PROVIDED MATERIAL:
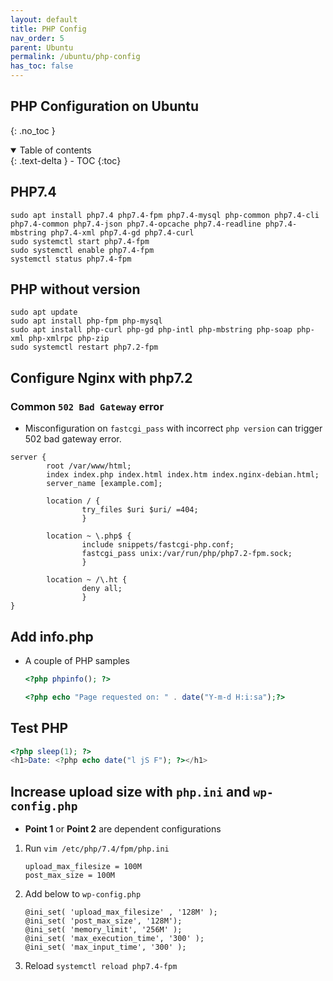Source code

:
 ```yaml
---
layout: default    
title: PHP Config
nav_order: 5
parent: Ubuntu
permalink: /ubuntu/php-config
has_toc: false
---
```


## PHP Configuration on Ubuntu
{: .no_toc } 

<details open markdown="block">
  <summary>
    Table of contents
  </summary>
  {: .text-delta }
- TOC
{:toc}
</details>


## PHP7.4

```
sudo apt install php7.4 php7.4-fpm php7.4-mysql php-common php7.4-cli php7.4-common php7.4-json php7.4-opcache php7.4-readline php7.4-mbstring php7.4-xml php7.4-gd php7.4-curl
sudo systemctl start php7.4-fpm
sudo systemctl enable php7.4-fpm
systemctl status php7.4-fpm
```

## PHP without version

```
sudo apt update
sudo apt install php-fpm php-mysql
sudo apt install php-curl php-gd php-intl php-mbstring php-soap php-xml php-xmlrpc php-zip
sudo systemctl restart php7.2-fpm
```

## Configure Nginx with php7.2

### Common `502 Bad Gateway` error

* Misconfiguration on `fastcgi_pass` with incorrect `php version` can trigger 502 bad gateway error.

```nginx
server {
        root /var/www/html;
        index index.php index.html index.htm index.nginx-debian.html;
        server_name [example.com];

        location / {
                try_files $uri $uri/ =404;
                }

        location ~ \.php$ {
                include snippets/fastcgi-php.conf;
                fastcgi_pass unix:/var/run/php/php7.2-fpm.sock;
                }       

        location ~ /\.ht {
                deny all;
                }
}
```

## Add info.php

* A couple of PHP samples 

    ```php
    <?php phpinfo(); ?>
    ```

    ```php
    <?php echo "Page requested on: " . date("Y-m-d H:i:sa");?>
    ```

## Test PHP 

```php
<?php sleep(1); ?>
<h1>Date: <?php echo date("l jS F"); ?></h1>  
```

## Increase upload size with `php.ini` and `wp-config.php`

* **Point 1** or **Point 2** are dependent configurations 

1. Run `vim /etc/php/7.4/fpm/php.ini`
   
    ```
    upload_max_filesize = 100M
    post_max_size = 100M
    ```

2. Add below to `wp-config.php`
   
    ```
    @ini_set( 'upload_max_filesize' , '128M' );
    @ini_set( 'post_max_size', '128M');
    @ini_set( 'memory_limit', '256M' );
    @ini_set( 'max_execution_time', '300' );
    @ini_set( 'max_input_time', '300' );
    ```        
    
3. Reload `systemctl reload php7.4-fpm`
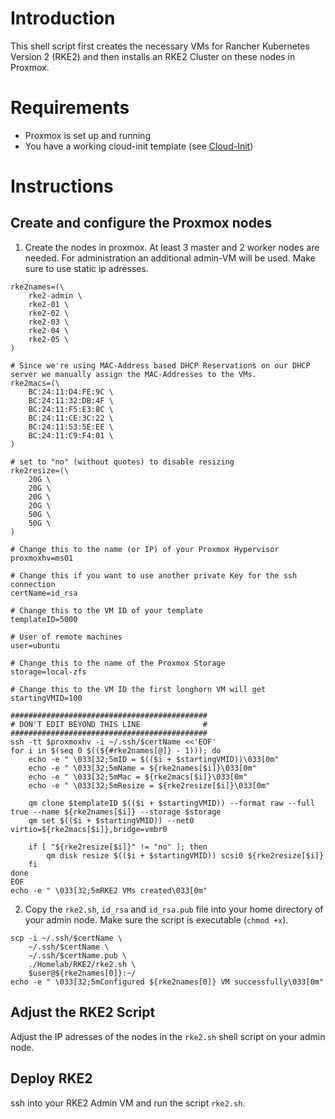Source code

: # Introduction

This shell script first creates the necessary VMs for Rancher Kubernetes Version 2 (RKE2) and then installs an RKE2 Cluster on these nodes in Proxmox.

# Requirements

- Proxmox is set up and running
- You have a working cloud-init template (see [Cloud-Init](../Cloud-Init/Readme.md))

# Instructions

## Create and configure the Proxmox nodes

1. Create the nodes in proxmox. At least 3 master and 2 worker nodes are needed. For administration an additional admin-VM will be used. Make sure to use static ip adresses.

```shell
rke2names=(\
    rke2-admin \
    rke2-01 \
    rke2-02 \
    rke2-03 \
    rke2-04 \
    rke2-05 \
)

# Since we're using MAC-Address based DHCP Reservations on our DHCP server we manually assign the MAC-Addresses to the VMs.
rke2macs=(\
    BC:24:11:D4:FE:9C \
    BC:24:11:32:DB:4F \
    BC:24:11:F5:E3:8C \
    BC:24:11:CE:3C:22 \
    BC:24:11:53:5E:EE \
    BC:24:11:C9:F4:01 \
)

# set to "no" (without quotes) to disable resizing
rke2resize=(\
    20G \
    20G \
    20G \
    20G \
    50G \
    50G \
)

# Change this to the name (or IP) of your Proxmox Hypervisor
proxmoxhv=ms01

# Change this if you want to use another private Key for the ssh connection 
certName=id_rsa

# Change this to the VM ID of your template
templateID=5000

# User of remote machines
user=ubuntu

# Change this to the name of the Proxmox Storage
storage=local-zfs

# Change this to the VM ID the first longhorn VM will get
startingVMID=100

############################################
# DON'T EDIT BEYOND THIS LINE              #
############################################
ssh -tt $proxmoxhv -i ~/.ssh/$certName <<'EOF'
for i in $(seq 0 $((${#rke2names[@]} - 1))); do
    echo -e " \033[32;5mID = $(($i + $startingVMID))\033[0m"
    echo -e " \033[32;5mName = ${rke2names[$i]}\033[0m"
    echo -e " \033[32;5mMac = ${rke2macs[$i]}\033[0m"
    echo -e " \033[32;5mResize = ${rke2resize[$i]}\033[0m"

    qm clone $templateID $(($i + $startingVMID)) --format raw --full true --name ${rke2names[$i]} --storage $storage
    qm set $(($i + $startingVMID)) --net0 virtio=${rke2macs[$i]},bridge=vmbr0
    
    if [ "${rke2resize[$i]}" != "no" ]; then
        qm disk resize $(($i + $startingVMID)) scsi0 ${rke2resize[$i]}
    fi
done
EOF
echo -e " \033[32;5mRKE2 VMs created\033[0m"
```

2. Copy the `rke2.sh`, `id_rsa` and `id_rsa.pub` file into your home directory of your admin node. Make sure the script is executable (`chmod +x`).

```shell
scp -i ~/.ssh/$certName \
    ~/.ssh/$certName \
    ~/.ssh/$certName.pub \
    ./Homelab/RKE2/rke2.sh \
    $user@${rke2names[0]}:~/
echo -e " \033[32;5mConfigured ${rke2names[0]} VM successfully\033[0m"
```

## Adjust the RKE2 Script

Adjust the IP adresses of the nodes in the `rke2.sh` shell script on your admin node.

## Deploy RKE2

ssh into your RKE2 Admin VM and run the script `rke2.sh`.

ACTION ITEM: The listing above must be printed again exactly, minus its pictures.

PROBLEM SOLUTION:
Source code

:
 ```yaml
---
layout: default    
title: PHP Config
nav_order: 5
parent: Ubuntu
permalink: /ubuntu/php-config
has_toc: false
---
```


## PHP Configuration on Ubuntu
{: .no_toc } 

<details open markdown="block">
  <summary>
    Table of contents
  </summary>
  {: .text-delta }
- TOC
{:toc}
</details>


## PHP7.4

```
sudo apt install php7.4 php7.4-fpm php7.4-mysql php-common php7.4-cli php7.4-common php7.4-json php7.4-opcache php7.4-readline php7.4-mbstring php7.4-xml php7.4-gd php7.4-curl
sudo systemctl start php7.4-fpm
sudo systemctl enable php7.4-fpm
systemctl status php7.4-fpm
```

## PHP without version

```
sudo apt update
sudo apt install php-fpm php-mysql
sudo apt install php-curl php-gd php-intl php-mbstring php-soap php-xml php-xmlrpc php-zip
sudo systemctl restart php7.2-fpm
```

## Configure Nginx with php7.2

### Common `502 Bad Gateway` error

* Misconfiguration on `fastcgi_pass` with incorrect `php version` can trigger 502 bad gateway error.

```nginx
server {
        root /var/www/html;
        index index.php index.html index.htm index.nginx-debian.html;
        server_name [example.com];

        location / {
                try_files $uri $uri/ =404;
                }

        location ~ \.php$ {
                include snippets/fastcgi-php.conf;
                fastcgi_pass unix:/var/run/php/php7.2-fpm.sock;
                }       

        location ~ /\.ht {
                deny all;
                }
}
```

## Add info.php

* A couple of PHP samples 

    ```php
    <?php phpinfo(); ?>
    ```

    ```php
    <?php echo "Page requested on: " . date("Y-m-d H:i:sa");?>
    ```

## Test PHP 

```php
<?php sleep(1); ?>
<h1>Date: <?php echo date("l jS F"); ?></h1>  
```

## Increase upload size with `php.ini` and `wp-config.php`

* **Point 1** or **Point 2** are dependent configurations 

1. Run `vim /etc/php/7.4/fpm/php.ini`
   
    ```
    upload_max_filesize = 100M
    post_max_size = 100M
    ```

2. Add below to `wp-config.php`
   
    ```
    @ini_set( 'upload_max_filesize' , '128M' );
    @ini_set( 'post_max_size', '128M');
    @ini_set( 'memory_limit', '256M' );
    @ini_set( 'max_execution_time', '300' );
    @ini_set( 'max_input_time', '300' );
    ```        
    
3. Reload `systemctl reload php7.4-fpm`
Source code

: # Introduction

This shell script first creates the necessary VMs for Rancher Kubernetes Version 2 (RKE2) and then installs an RKE2 Cluster on these nodes in Proxmox.

# Requirements

- Proxmox is set up and running
- You have a working cloud-init template (see [Cloud-Init](../Cloud-Init/Readme.md))

# Instructions

## Create and configure the Proxmox nodes

1. Create the nodes in proxmox. At least 3 master and 2 worker nodes are needed. For administration an additional admin-VM will be used. Make sure to use static ip adresses.

```shell
rke2names=(\
    rke2-admin \
    rke2-01 \
    rke2-02 \
    rke2-03 \
    rke2-04 \
    rke2-05 \
)

# Since we're using MAC-Address based DHCP Reservations on our DHCP server we manually assign the MAC-Addresses to the VMs.
rke2macs=(\
    BC:24:11:D4:FE:9C \
    BC:24:11:32:DB:4F \
    BC:24:11:F5:E3:8C \
    BC:24:11:CE:3C:22 \
    BC:24:11:53:5E:EE \
    BC:24:11:C9:F4:01 \
)

# set to "no" (without quotes) to disable resizing
rke2resize=(\
    20G \
    20G \
    20G \
    20G \
    50G \
    50G \
)

# Change this to the name (or IP) of your Proxmox Hypervisor
proxmoxhv=ms01

# Change this if you want to use another private Key for the ssh connection 
certName=id_rsa

# Change this to the VM ID of your template
templateID=5000

# User of remote machines
user=ubuntu

# Change this to the name of the Proxmox Storage
storage=local-zfs

# Change this to the VM ID the first longhorn VM will get
startingVMID=100

############################################
# DON'T EDIT BEYOND THIS LINE              #
############################################
ssh -tt $proxmoxhv -i ~/.ssh/$certName <<'EOF'
for i in $(seq 0 $((${#rke2names[@]} - 1))); do
    echo -e " \033[32;5mID = $(($i + $startingVMID))\033[0m"
    echo -e " \033[32;5mName = ${rke2names[$i]}\033[0m"
    echo -e " \033[32;5mMac = ${rke2macs[$i]}\033[0m"
    echo -e " \033[32;5mResize = ${rke2resize[$i]}\033[0m"

    qm clone $templateID $(($i + $startingVMID)) --format raw --full true --name ${rke2names[$i]} --storage $storage
    qm set $(($i + $startingVMID)) --net0 virtio=${rke2macs[$i]},bridge=vmbr0
    
    if [ "${rke2resize[$i]}" != "no" ]; then
        qm disk resize $(($i + $startingVMID)) scsi0 ${rke2resize[$i]}
    fi
done
EOF
echo -e " \033[32;5mRKE2 VMs created\033[0m"
```

2. Copy the `rke2.sh`, `id_rsa` and `id_rsa.pub` file into your home directory of your admin node. Make sure the script is executable (`chmod +x`).

```shell
scp -i ~/.ssh/$certName \
    ~/.ssh/$certName \
    ~/.ssh/$certName.pub \
    ./Homelab/RKE2/rke2.sh \
    $user@${rke2names[0]}:~/
echo -e " \033[32;5mConfigured ${rke2names[0]} VM successfully\033[0m"
```

## Adjust the RKE2 Script

Adjust the IP adresses of the nodes in the `rke2.sh` shell script on your admin node.

## Deploy RKE2

ssh into your RKE2 Admin VM and run the script `rke2.sh`.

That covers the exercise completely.